• [EXERCISE OBJECTIVE]:
Examine the material below and count the lines that hold the word "inferuxeancia". Report only the number.

BEGIN DATASET RECORDS

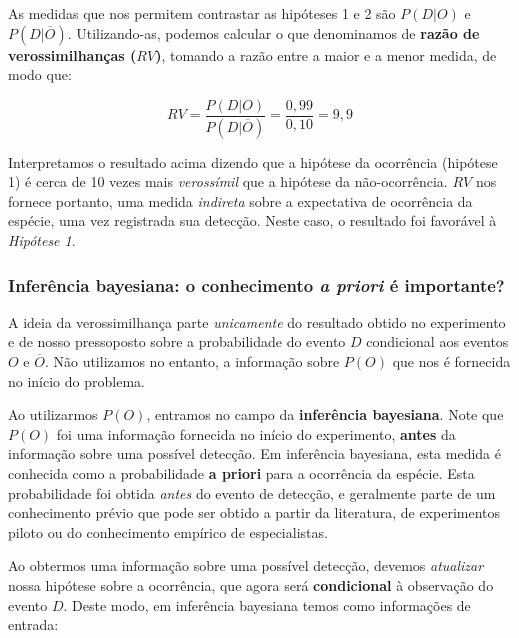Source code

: \documentclass[
]{book}
\begin{document}
As medidas que nos permitem contrastar as hipóteses 1 e 2 são \(P(D|O)\) e \(P(D|\overline{O})\). Utilizando-as, podemos calcular o que denominamos de \textbf{razão de verossimilhanças (\(RV\))}, tomando a razão entre a maior e a menor medida, de modo que:

\[RV = \frac{P(D|O)}{P(D|\overline{O})} = \frac{0,99}{0,10} = 9,9\]

Interpretamos o resultado acima dizendo que a hipótese da ocorrência (hipótese 1) é cerca de 10 vezes mais \emph{verossímil} que a hipótese da não-ocorrência. \(RV\) nos fornece portanto, uma medida \emph{indireta} sobre a expectativa de ocorrência da espécie, uma vez registrada sua detecção. Neste caso, o resultado foi favorável à \emph{Hipótese 1}.

\hypertarget{inferuxeancia-bayesiana-o-conhecimento-a-priori-uxe9-importante}{%
\subsubsection*{\texorpdfstring{Inferência bayesiana: o conhecimento \emph{a priori} é importante?}{Inferência bayesiana: o conhecimento a priori é importante?}}\label{inferuxeancia-bayesiana-o-conhecimento-a-priori-uxe9-importante}}

A ideia da verossimilhança parte \emph{unicamente} do resultado obtido no experimento e de nosso pressoposto sobre a probabilidade do evento \(D\) condicional aos eventos \(O\) e \(\overline{O}\). Não utilizamos no entanto, a informação sobre \(P(O)\) que nos é fornecida no início do problema.

Ao utilizarmos \(P(O)\), entramos no campo da \textbf{inferência bayesiana}. Note que \(P(O)\) foi uma informação fornecida no início do experimento, \textbf{antes} da informação sobre uma possível detecção. Em inferência bayesiana, esta medida é conhecida como a probabilidade \textbf{a priori} para a ocorrência da espécie. Esta probabilidade foi obtida \emph{antes} do evento de detecção, e geralmente parte de um conhecimento prévio que pode ser obtido a partir da literatura, de experimentos piloto ou do conhecimento empírico de especialistas.

Ao obtermos uma informação sobre uma possível detecção, devemos \emph{atualizar} nossa hipótese sobre a ocorrência, que agora será \textbf{condicional} à observação do evento \(D\). Deste modo, em inferência bayesiana temos como informações de entrada:
\end{document}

END DATASET RECORDS

• [EXERCISE RESPONSE]:
2